Travailler à Tel-Aviv pendant les frappes iraniennes

Pour comprendre les conditions de travail en ce moment à Tel-Aviv, pour les journalistes, la médiatrice de Radio France a appelé Farida Nouar, envoyée spéciale de guerre. La capitale économique d’Israël a été particulièrement ciblée par la riposte iranienne ces derniers jours.

Emmanuelle Daviet : Immeubles éventrés, décombres dans les rues, les auditeurs souhaiteraient savoir quelles précautions vous avez dû prendre avec votre technicien Eric Audra, pour assurer votre sécurité tout en continuant à couvrir les événements ?

Farida Nouar : Tout d’abord, on suit les consignes de sécurité, comme tous les Israéliens ici. C’est-à-dire que, quand on recevait les alertes de missiles sur notre téléphone, on se réfugiait dans un "shelter", un abri. Il y en a beaucoup ici à Tel-Aviv. À un moment, on s’est même mis dans une cage d’escalier. Et puis on attend, comme tout le monde, que l’alerte soit levée. Nos chefs, à Paris, nous le disent d’ailleurs : la sécurité avant tout et tant pis pour le direct.

C’est toujours impressionnant, même quand on est dans un abri, d’entendre ces gros boums ou bien le dôme de fer qui intercepte les missiles. On a l’impression que c’est tout près, ça fait trembler les murs de nos chambres d’hôtel. Mais une fois que ces missiles sont passés, on reprend notre travail, on reprend nos interviews, on fait un peu comme les Israéliens. D'ailleurs, cela m’impressionne quand je vois comment ils reprennent leur vie normale, 10 minutes après un bombardement. Comme si de rien n’était, alors qu’il y a 6 missiles potentiellement qui sont passés au-dessus de leurs têtes.

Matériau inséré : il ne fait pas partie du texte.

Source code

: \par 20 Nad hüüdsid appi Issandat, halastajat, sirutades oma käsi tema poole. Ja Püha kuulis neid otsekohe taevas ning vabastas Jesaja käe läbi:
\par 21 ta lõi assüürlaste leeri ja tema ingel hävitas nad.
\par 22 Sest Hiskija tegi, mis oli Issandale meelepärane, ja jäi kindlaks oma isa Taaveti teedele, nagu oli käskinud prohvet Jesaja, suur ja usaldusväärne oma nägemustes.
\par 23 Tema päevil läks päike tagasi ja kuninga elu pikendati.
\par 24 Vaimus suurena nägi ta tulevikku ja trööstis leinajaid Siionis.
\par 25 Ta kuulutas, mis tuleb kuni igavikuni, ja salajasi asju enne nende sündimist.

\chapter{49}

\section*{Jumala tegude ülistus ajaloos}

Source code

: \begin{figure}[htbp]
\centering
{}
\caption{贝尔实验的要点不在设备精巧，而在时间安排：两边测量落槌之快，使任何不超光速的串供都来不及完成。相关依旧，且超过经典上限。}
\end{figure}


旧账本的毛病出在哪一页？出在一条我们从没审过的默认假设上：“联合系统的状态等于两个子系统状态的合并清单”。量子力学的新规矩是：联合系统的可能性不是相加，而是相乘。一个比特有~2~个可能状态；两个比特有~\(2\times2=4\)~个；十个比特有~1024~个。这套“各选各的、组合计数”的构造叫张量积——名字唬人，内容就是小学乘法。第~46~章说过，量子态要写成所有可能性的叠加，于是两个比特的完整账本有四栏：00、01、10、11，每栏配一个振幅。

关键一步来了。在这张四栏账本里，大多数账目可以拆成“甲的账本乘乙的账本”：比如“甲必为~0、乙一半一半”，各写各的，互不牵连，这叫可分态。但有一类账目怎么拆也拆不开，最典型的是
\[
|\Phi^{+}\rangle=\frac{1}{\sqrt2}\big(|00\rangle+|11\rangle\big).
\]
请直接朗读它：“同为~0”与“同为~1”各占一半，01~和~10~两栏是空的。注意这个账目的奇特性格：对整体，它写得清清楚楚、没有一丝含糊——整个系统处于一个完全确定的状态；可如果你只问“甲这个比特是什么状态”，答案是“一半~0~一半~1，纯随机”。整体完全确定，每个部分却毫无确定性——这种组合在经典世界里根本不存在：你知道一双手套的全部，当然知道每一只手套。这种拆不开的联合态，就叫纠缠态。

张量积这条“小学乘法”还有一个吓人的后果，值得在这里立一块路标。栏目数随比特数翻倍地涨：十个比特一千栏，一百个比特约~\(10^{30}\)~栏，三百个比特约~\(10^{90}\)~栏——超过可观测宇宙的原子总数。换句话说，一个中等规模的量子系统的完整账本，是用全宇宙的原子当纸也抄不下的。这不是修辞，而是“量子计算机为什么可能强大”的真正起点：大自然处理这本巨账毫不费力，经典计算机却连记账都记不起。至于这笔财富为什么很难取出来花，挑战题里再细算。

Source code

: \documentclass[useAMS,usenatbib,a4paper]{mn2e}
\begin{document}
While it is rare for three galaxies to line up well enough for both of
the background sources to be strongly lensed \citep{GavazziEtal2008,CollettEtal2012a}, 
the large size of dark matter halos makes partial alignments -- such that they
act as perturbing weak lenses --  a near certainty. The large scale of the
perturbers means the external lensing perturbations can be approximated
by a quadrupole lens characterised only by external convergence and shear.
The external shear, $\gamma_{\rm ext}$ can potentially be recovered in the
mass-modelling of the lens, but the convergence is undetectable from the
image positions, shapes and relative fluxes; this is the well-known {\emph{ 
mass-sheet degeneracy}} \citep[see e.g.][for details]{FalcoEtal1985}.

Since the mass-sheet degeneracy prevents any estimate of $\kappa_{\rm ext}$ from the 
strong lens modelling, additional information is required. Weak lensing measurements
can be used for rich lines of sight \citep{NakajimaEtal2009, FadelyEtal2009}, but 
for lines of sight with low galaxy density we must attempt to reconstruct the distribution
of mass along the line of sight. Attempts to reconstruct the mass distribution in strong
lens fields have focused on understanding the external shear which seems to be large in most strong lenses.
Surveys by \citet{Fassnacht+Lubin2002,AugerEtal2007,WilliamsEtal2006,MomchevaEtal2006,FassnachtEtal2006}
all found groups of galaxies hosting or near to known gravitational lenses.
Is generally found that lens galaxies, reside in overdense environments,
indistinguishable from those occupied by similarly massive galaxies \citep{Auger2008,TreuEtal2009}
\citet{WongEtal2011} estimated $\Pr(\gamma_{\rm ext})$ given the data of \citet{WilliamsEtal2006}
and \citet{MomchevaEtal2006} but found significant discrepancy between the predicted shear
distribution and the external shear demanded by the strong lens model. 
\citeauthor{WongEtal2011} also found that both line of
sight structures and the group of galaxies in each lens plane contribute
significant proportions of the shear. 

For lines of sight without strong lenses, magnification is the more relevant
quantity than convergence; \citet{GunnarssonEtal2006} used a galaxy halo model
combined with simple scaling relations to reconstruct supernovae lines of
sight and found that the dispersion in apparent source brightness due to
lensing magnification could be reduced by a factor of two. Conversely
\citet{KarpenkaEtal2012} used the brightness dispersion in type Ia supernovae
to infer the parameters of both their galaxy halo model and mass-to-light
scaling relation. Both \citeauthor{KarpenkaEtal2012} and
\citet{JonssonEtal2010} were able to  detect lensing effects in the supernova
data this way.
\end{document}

Sinon, comme pour toutes les missions de ce genre, on appelle ça des missions en zones à risques, on a toujours avec nous, nos gilets pare-balles qui restent dans le coffre de notre voiture. Mais nous, nous ne les avons pas mis une seule fois pendant toute la durée de cette mission.

Vous venez de nous dire qu’après les alertes, vous reprenez votre travail. Les auditeurs aimeraient savoir comment vous choisissez les témoins ou les interlocuteurs que vous interrogez sur place ?

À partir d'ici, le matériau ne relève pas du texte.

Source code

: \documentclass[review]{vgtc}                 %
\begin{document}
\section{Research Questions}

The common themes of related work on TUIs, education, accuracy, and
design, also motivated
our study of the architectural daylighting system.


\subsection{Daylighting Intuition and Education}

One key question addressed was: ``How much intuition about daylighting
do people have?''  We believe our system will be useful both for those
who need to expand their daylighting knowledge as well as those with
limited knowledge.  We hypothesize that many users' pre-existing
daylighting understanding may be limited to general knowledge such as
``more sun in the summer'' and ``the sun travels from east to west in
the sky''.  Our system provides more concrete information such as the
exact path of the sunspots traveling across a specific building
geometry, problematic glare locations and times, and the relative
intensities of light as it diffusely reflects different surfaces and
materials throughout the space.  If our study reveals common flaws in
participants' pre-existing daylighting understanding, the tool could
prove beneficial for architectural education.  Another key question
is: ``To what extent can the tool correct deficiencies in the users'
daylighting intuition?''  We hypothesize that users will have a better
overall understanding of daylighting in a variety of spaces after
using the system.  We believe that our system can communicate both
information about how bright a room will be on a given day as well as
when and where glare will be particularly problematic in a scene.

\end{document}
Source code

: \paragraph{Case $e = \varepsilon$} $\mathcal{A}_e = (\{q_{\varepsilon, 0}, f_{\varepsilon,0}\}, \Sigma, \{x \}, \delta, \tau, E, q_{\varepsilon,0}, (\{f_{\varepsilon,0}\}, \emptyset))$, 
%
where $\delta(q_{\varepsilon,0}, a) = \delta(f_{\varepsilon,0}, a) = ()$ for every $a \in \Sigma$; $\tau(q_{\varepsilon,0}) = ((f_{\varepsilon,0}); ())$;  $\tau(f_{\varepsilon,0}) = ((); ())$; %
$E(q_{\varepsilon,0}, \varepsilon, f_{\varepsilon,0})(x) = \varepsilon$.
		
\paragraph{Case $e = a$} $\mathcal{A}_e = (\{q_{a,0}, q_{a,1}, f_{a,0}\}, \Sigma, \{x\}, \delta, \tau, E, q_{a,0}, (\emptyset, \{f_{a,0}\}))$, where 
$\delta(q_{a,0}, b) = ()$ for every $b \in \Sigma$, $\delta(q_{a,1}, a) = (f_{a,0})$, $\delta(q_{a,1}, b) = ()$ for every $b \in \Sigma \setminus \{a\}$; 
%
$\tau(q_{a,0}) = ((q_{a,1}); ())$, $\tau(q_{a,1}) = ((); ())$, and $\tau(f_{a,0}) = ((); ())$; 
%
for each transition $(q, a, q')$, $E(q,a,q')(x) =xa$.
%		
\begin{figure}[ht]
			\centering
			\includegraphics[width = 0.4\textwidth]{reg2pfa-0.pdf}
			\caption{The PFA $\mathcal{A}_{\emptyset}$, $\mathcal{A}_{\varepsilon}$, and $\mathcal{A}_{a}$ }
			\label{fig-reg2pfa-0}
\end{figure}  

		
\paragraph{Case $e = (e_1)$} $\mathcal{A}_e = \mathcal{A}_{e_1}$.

De façon très naturelle. Par exemple, quand on arrive sur les lieux d’une frappe, on voit des personnes avec des valises qui sont déjà en train d’être évacuées. Eh bien, ces personnes-là, on leur tend le micro. Pour l’un des derniers reportages que j’ai fait sur le cessez-le-feu, je suis allée dans la rue interroger les Israéliens. Pour d’autres interlocuteurs, comme un adjoint au maire, un spécialiste de la cyberguerre ou une maman d’otages à Gaza, j’ai pu compter sur ma "fixeuse", Alexandra. Elle habite en Israël et elle a un bon carnet de contacts. J’ai toute confiance en elle parce qu’elle travaille avec le correspondant de Radio France toute l’année, sur place. J’ai pu compter sur elle pour trouver des sujets qui soulèvent des questions un peu plus profondes, sociétales, comme la problématique du manque d’abris dans les villes arabes.

En tant que journaliste française sur place, ressentez-vous une pression particulière, politique ou autre ?

Non, je n’ai pas ressenti de pression. Mais sur cette mission, à la différence des autres (c’est la cinquième fois que je viens ici), les autorités nous ont fait passer un message : ne plus donner la localisation exacte des frappes. Un petit peu comme une censure.

Cinquième mission pour vous à Tel-Aviv. Qu’est-ce qui vous semble le plus difficile humainement et professionnellement pour cette mission précisément ?

C’est toujours difficile de ne pas être émue quand on rencontre une personne qui a tout perdu comme ça en une fraction de seconde. Je me souviens de ce grand-père qui s’appuyait sur sa canne face à un immeuble éventré par un missile iranien. Il s’est mis à pleurer devant nous parce qu’il avait eu très peur. Il a déjà vécu 3 guerres et il n’aurait jamais pensé qu’un jour un missile balistique tomberait à quelques mètres de chez lui.

Professionnellement aussi, c’était une mission assez intense physiquement, parce que les alertes, c’était beaucoup la nuit, vers 2h du matin, quand vous venez à peine de vous coucher parce que vous avez envoyé le dernier reportage, le dernier sujet, après déjà une longue journée de direct. Donc on a eu des nuits très courtes. Et puis aussi, ce qui est difficile, ce qui n’est pas satisfaisant pour moi comme pour beaucoup de mes confrères sur cette mission, c’est de se dire que juste à côté, il y a aussi des bombes qui tombent. Il y a aussi des personnes qui ont tout perdu. Il y a aussi des immeubles réduits en miettes et que nous, journalistes, nous ne pouvons toujours pas accéder à Gaza pour faire ce que j’ai fait ici, c’est-à-dire tendre le micro et raconter ce qui se passe.